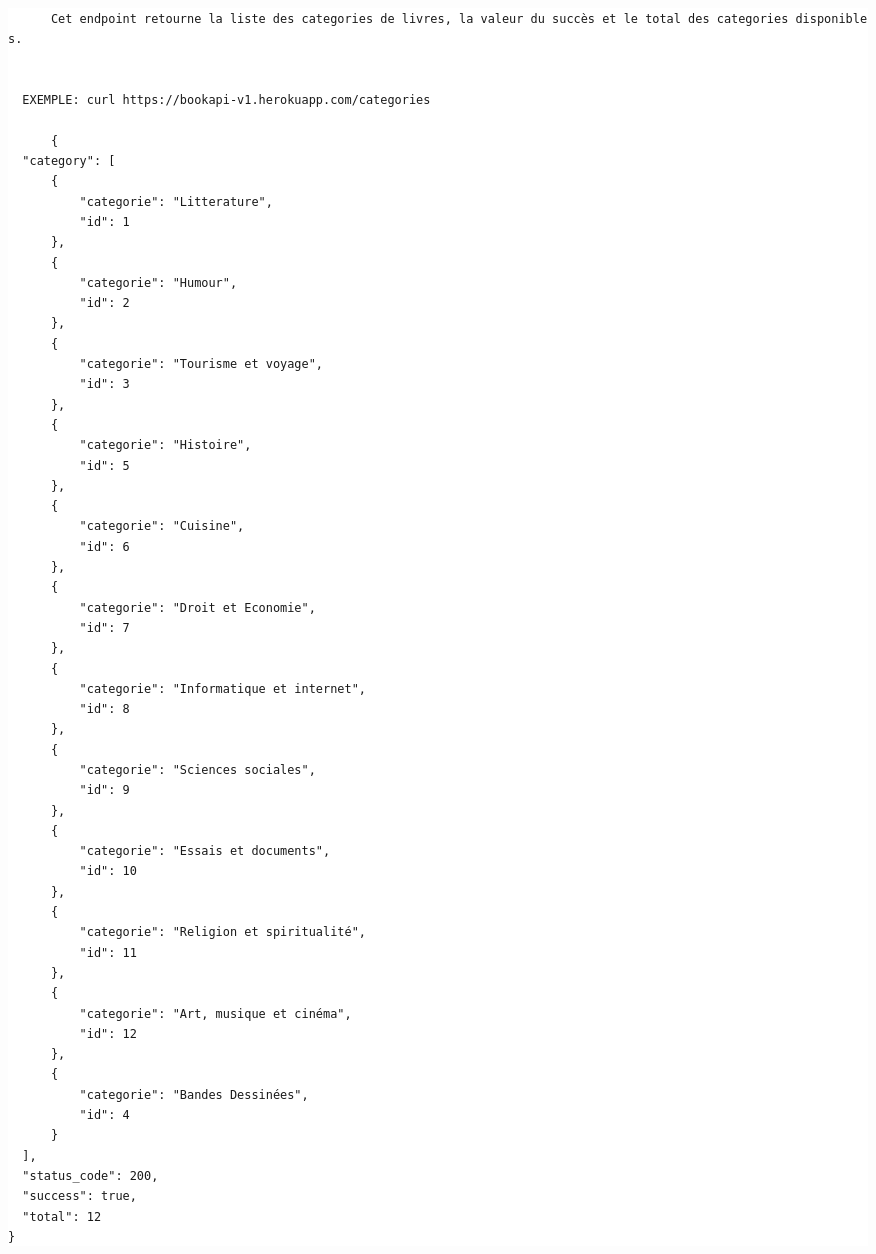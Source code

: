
   ```
        Cet endpoint retourne la liste des categories de livres, la valeur du succès et le total des categories disponibles. 
    
        
    EXEMPLE: curl https://bookapi-v1.herokuapp.com/categories

        {
    "category": [
        {
            "categorie": "Litterature",
            "id": 1
        },
        {
            "categorie": "Humour",
            "id": 2
        },
        {
            "categorie": "Tourisme et voyage",
            "id": 3
        },
        {
            "categorie": "Histoire",
            "id": 5
        },
        {
            "categorie": "Cuisine",
            "id": 6
        },
        {
            "categorie": "Droit et Economie",
            "id": 7
        },
        {
            "categorie": "Informatique et internet",
            "id": 8
        },
        {
            "categorie": "Sciences sociales",
            "id": 9
        },
        {
            "categorie": "Essais et documents",
            "id": 10
        },
        {
            "categorie": "Religion et spiritualité",
            "id": 11
        },
        {
            "categorie": "Art, musique et cinéma",
            "id": 12
        },
        {
            "categorie": "Bandes Dessinées",
            "id": 4
        }
    ],
    "status_code": 200,
    "success": true,
    "total": 12
}
```
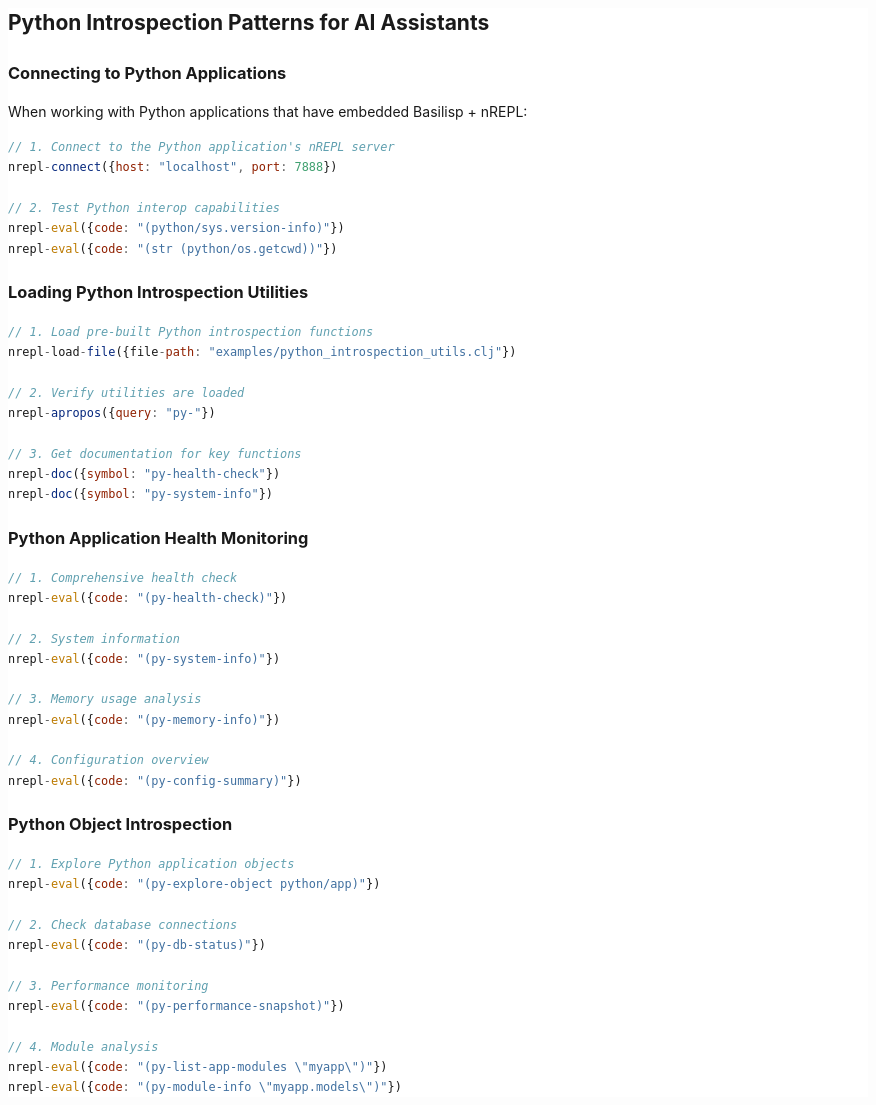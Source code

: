## Python Introspection Patterns for AI Assistants

### Connecting to Python Applications

When working with Python applications that have embedded Basilisp + nREPL:

```javascript
// 1. Connect to the Python application's nREPL server
nrepl-connect({host: "localhost", port: 7888})

// 2. Test Python interop capabilities
nrepl-eval({code: "(python/sys.version-info)"})
nrepl-eval({code: "(str (python/os.getcwd))"})
```

### Loading Python Introspection Utilities

```javascript
// 1. Load pre-built Python introspection functions
nrepl-load-file({file-path: "examples/python_introspection_utils.clj"})

// 2. Verify utilities are loaded
nrepl-apropos({query: "py-"})

// 3. Get documentation for key functions
nrepl-doc({symbol: "py-health-check"})
nrepl-doc({symbol: "py-system-info"})
```

### Python Application Health Monitoring

```javascript
// 1. Comprehensive health check
nrepl-eval({code: "(py-health-check)"})

// 2. System information
nrepl-eval({code: "(py-system-info)"})

// 3. Memory usage analysis
nrepl-eval({code: "(py-memory-info)"})

// 4. Configuration overview
nrepl-eval({code: "(py-config-summary)"})
```

### Python Object Introspection

```javascript
// 1. Explore Python application objects
nrepl-eval({code: "(py-explore-object python/app)"})

// 2. Check database connections
nrepl-eval({code: "(py-db-status)"})

// 3. Performance monitoring
nrepl-eval({code: "(py-performance-snapshot)"})

// 4. Module analysis
nrepl-eval({code: "(py-list-app-modules \"myapp\")"})
nrepl-eval({code: "(py-module-info \"myapp.models\")"})
```

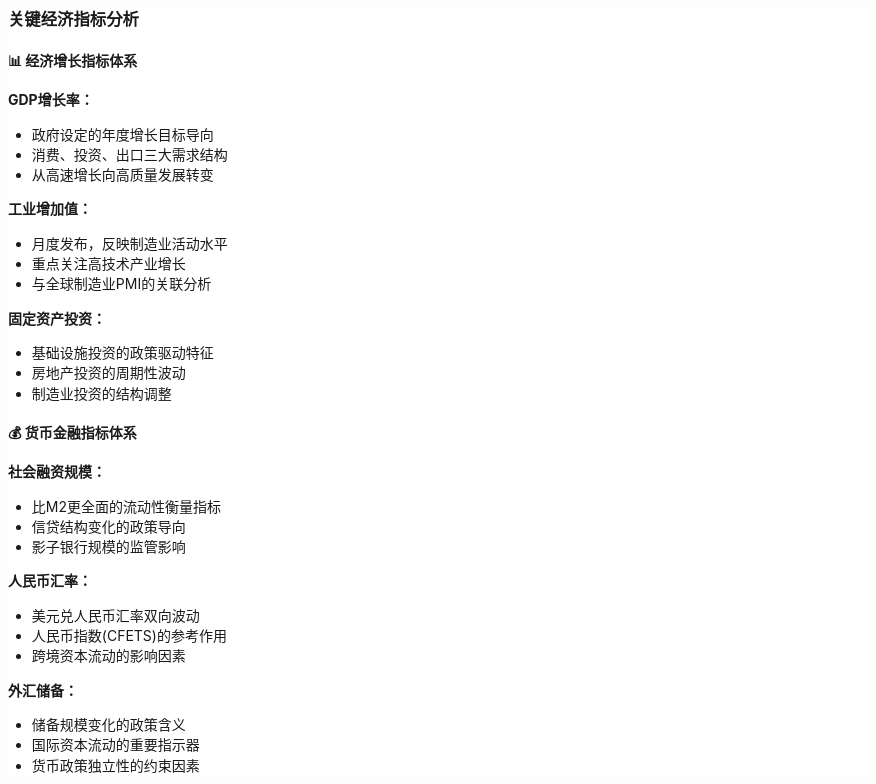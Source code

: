 ### 关键经济指标分析

<div class="key-points">
  <div class="key-point">
    <h4>📊 经济增长指标体系</h4>
    <div class="analysis-points">
      <p><strong>GDP增长率：</strong></p>
      <ul>
        <li>政府设定的年度增长目标导向</li>
        <li>消费、投资、出口三大需求结构</li>
        <li>从高速增长向高质量发展转变</li>
      </ul>
      <p><strong>工业增加值：</strong></p>
      <ul>
        <li>月度发布，反映制造业活动水平</li>
        <li>重点关注高技术产业增长</li>
        <li>与全球制造业PMI的关联分析</li>
      </ul>
      <p><strong>固定资产投资：</strong></p>
      <ul>
        <li>基础设施投资的政策驱动特征</li>
        <li>房地产投资的周期性波动</li>
        <li>制造业投资的结构调整</li>
      </ul>
    </div>
  </div>
  <div class="key-point">
    <h4>💰 货币金融指标体系</h4>
    <div class="analysis-points">
      <p><strong>社会融资规模：</strong></p>
      <ul>
        <li>比M2更全面的流动性衡量指标</li>
        <li>信贷结构变化的政策导向</li>
        <li>影子银行规模的监管影响</li>
      </ul>
      <p><strong>人民币汇率：</strong></p>
      <ul>
        <li>美元兑人民币汇率双向波动</li>
        <li>人民币指数(CFETS)的参考作用</li>
        <li>跨境资本流动的影响因素</li>
      </ul>
      <p><strong>外汇储备：</strong></p>
      <ul>
        <li>储备规模变化的政策含义</li>
        <li>国际资本流动的重要指示器</li>
        <li>货币政策独立性的约束因素</li>
      </ul>
    </div>
  </div>
</div>
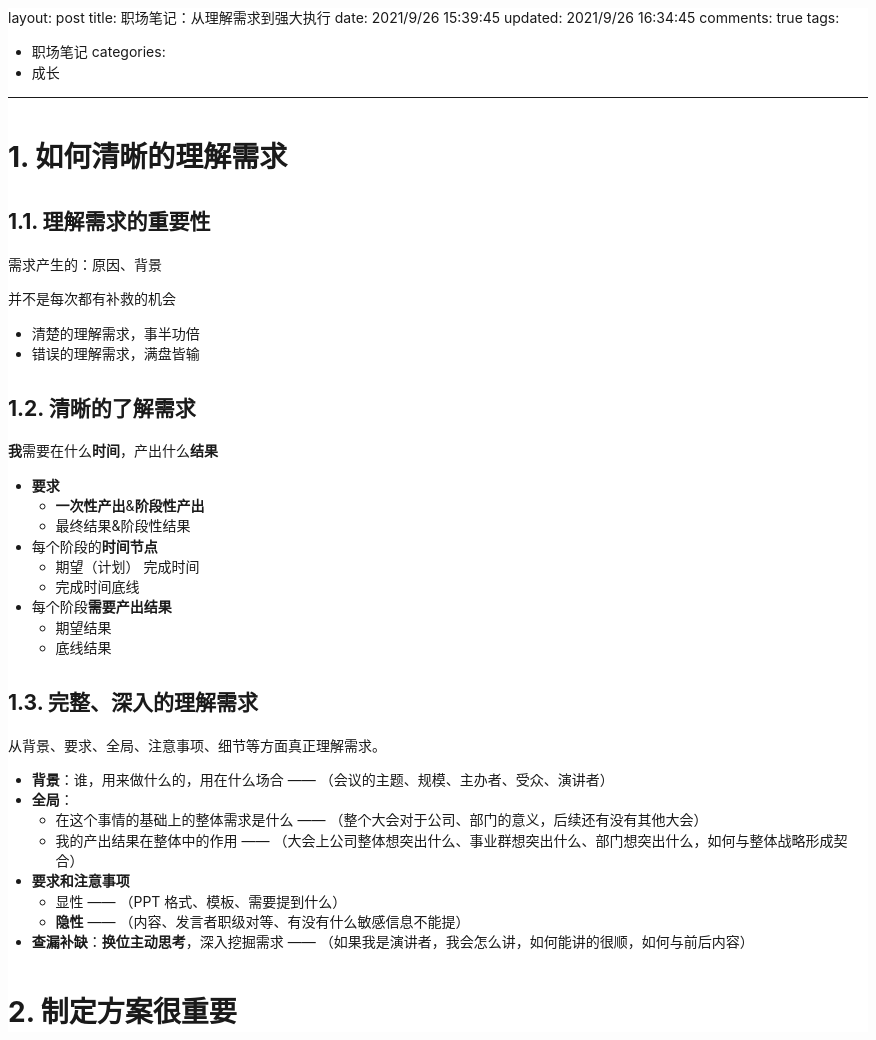 layout: post
title: 职场笔记：从理解需求到强大执行
date: 2021/9/26 15:39:45
updated: 2021/9/26 16:34:45
comments: true
tags:
- 职场笔记
categories:
- 成长

---

# 1. 如何清晰的理解需求

## 1.1. 理解需求的重要性
需求产生的：原因、背景

并不是每次都有补救的机会

- 清楚的理解需求，事半功倍
- 错误的理解需求，满盘皆输



## 1.2. 清晰的了解需求
**我**需要在什么**时间**，产出什么**结果**

- **要求**
  - **一次性产出**&**阶段性产出**
  - 最终结果&阶段性结果
- 每个阶段的**时间节点**
  - 期望（计划） 完成时间
  - 完成时间底线
- 每个阶段**需要产出结果**
  - 期望结果
  - 底线结果

## 1.3. 完整、深入的理解需求
从背景、要求、全局、注意事项、细节等方面真正理解需求。

- **背景**：谁，用来做什么的，用在什么场合 —— （会议的主题、规模、主办者、受众、演讲者）
- **全局**：
  - 在这个事情的基础上的整体需求是什么 —— （整个大会对于公司、部门的意义，后续还有没有其他大会）
  - 我的产出结果在整体中的作用 —— （大会上公司整体想突出什么、事业群想突出什么、部门想突出什么，如何与整体战略形成契合）
- **要求和注意事项**
  - 显性 —— （PPT 格式、模板、需要提到什么）
  - **隐性** —— （内容、发言者职级对等、有没有什么敏感信息不能提）
- **查漏补缺**：**换位主动思考**，深入挖掘需求 —— （如果我是演讲者，我会怎么讲，如何能讲的很顺，如何与前后内容）

# 2. 制定方案很重要
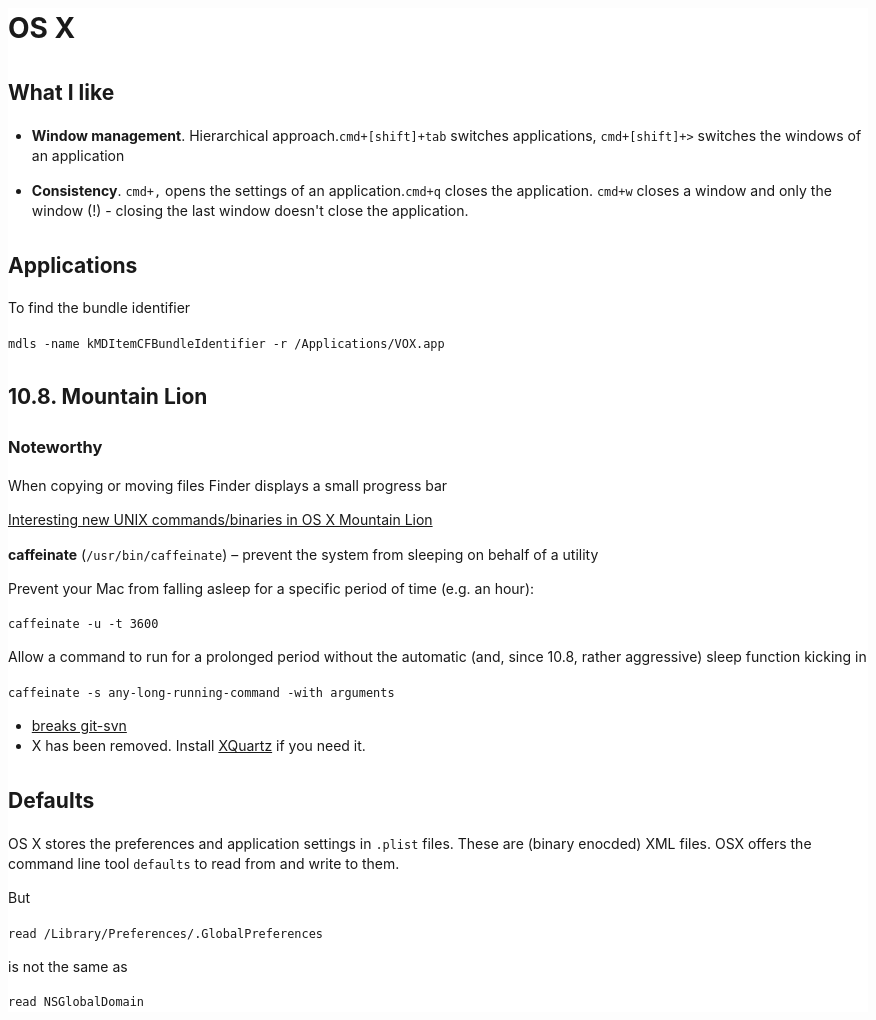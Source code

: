 # OS X

## What I like

* **Window management**. Hierarchical approach.`cmd+[shift]+tab` switches applications, `cmd+[shift]+>` switches the windows of an application

* **Consistency**. `cmd+,` opens the settings of an application.`cmd+q` closes the application. `cmd+w` closes a window and only the window (!) - closing the last window doesn't close the application.

## Applications

To find the bundle identifier

```
mdls -name kMDItemCFBundleIdentifier -r /Applications/VOX.app
```

## 10.8. Mountain Lion ##

### Noteworthy ###

When copying or moving files Finder displays a small progress bar

[Interesting new UNIX commands/binaries in OS X Mountain Lion](http://apple.blogoverflow.com/2012/07/interesting-new-unix-commandsbinaries-in-os-x-mountain-lion/)

**caffeinate** (`/usr/bin/caffeinate`) – prevent the system from sleeping on behalf of a utility

Prevent your Mac from falling asleep for a specific period of time (e.g. an hour):

    caffeinate -u -t 3600

Allow a command to run for a prolonged period without the automatic (and, since 10.8, rather aggressive) sleep function kicking in

    caffeinate -s any-long-running-command -with arguments

- [breaks git-svn](http://victorquinn.com/blog/2012/02/19/fix-git-svn-in-mountain-lion/)
- X has been removed. Install [XQuartz](http://xquartz.macosforge.org/landing/) if you need it.

## Defaults

OS X stores the preferences and application settings in `.plist` files. These are (binary enocded) XML files. OSX offers the command line tool `defaults` to read from and write to them.

But

	read /Library/Preferences/.GlobalPreferences

is not the same as

	read NSGlobalDomain
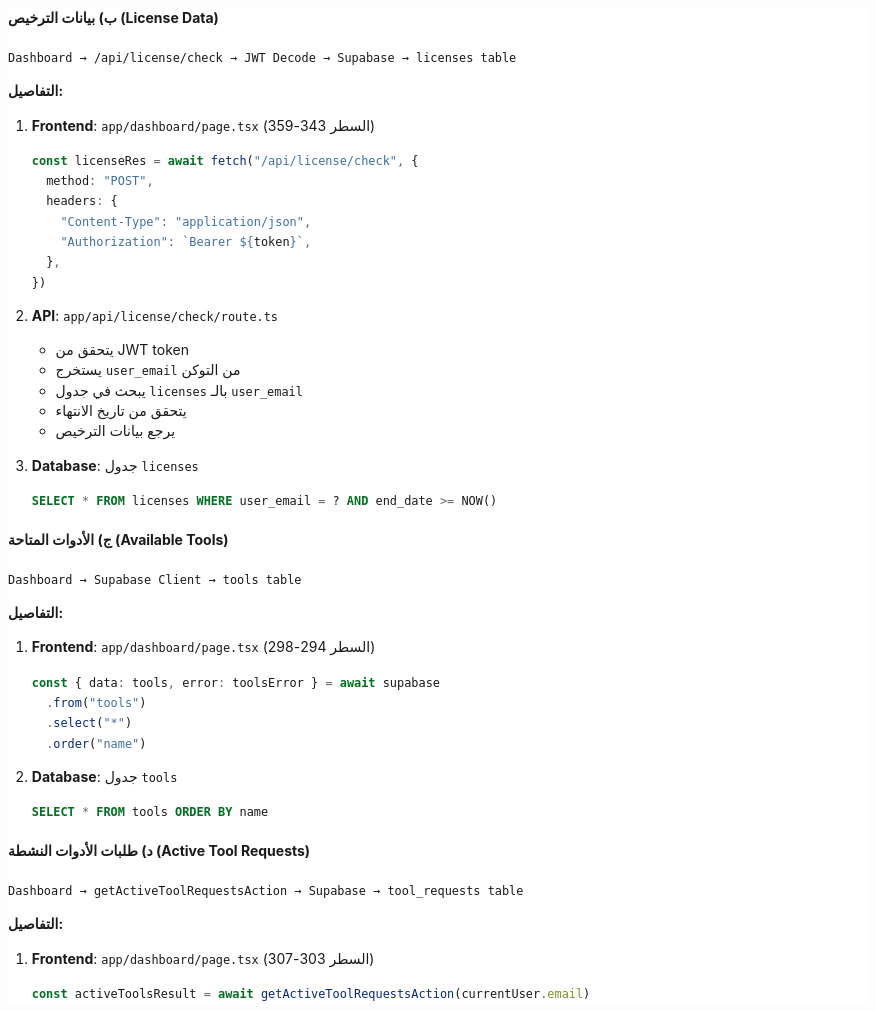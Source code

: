 #### ب) بيانات الترخيص (License Data)

```
Dashboard → /api/license/check → JWT Decode → Supabase → licenses table
```

**التفاصيل:**
1. **Frontend**: `app/dashboard/page.tsx` (السطر 343-359)
   ```typescript
   const licenseRes = await fetch("/api/license/check", {
     method: "POST",
     headers: {
       "Content-Type": "application/json",
       "Authorization": `Bearer ${token}`,
     },
   })
   ```

2. **API**: `app/api/license/check/route.ts`
   - يتحقق من JWT token
   - يستخرج `user_email` من التوكن
   - يبحث في جدول `licenses` بالـ `user_email`
   - يتحقق من تاريخ الانتهاء
   - يرجع بيانات الترخيص

3. **Database**: جدول `licenses`
   ```sql
   SELECT * FROM licenses WHERE user_email = ? AND end_date >= NOW()
   ```

#### ج) الأدوات المتاحة (Available Tools)

```
Dashboard → Supabase Client → tools table
```

**التفاصيل:**
1. **Frontend**: `app/dashboard/page.tsx` (السطر 294-298)
   ```typescript
   const { data: tools, error: toolsError } = await supabase
     .from("tools")
     .select("*")
     .order("name")
   ```

2. **Database**: جدول `tools`
   ```sql
   SELECT * FROM tools ORDER BY name
   ```

#### د) طلبات الأدوات النشطة (Active Tool Requests)

```
Dashboard → getActiveToolRequestsAction → Supabase → tool_requests table
```

**التفاصيل:**
1. **Frontend**: `app/dashboard/page.tsx` (السطر 303-307)
   ```typescript
   const activeToolsResult = await getActiveToolRequestsAction(currentUser.email)
   ```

------------------------------

The lines above that include "categories" should each be listed.

### Solution to this problem
        Cet endpoint retourne la liste des categories de livres, la valeur du succès et le total des categories disponibles. 
    EXEMPLE: curl https://bookapi-v1.herokuapp.com/categories
categories:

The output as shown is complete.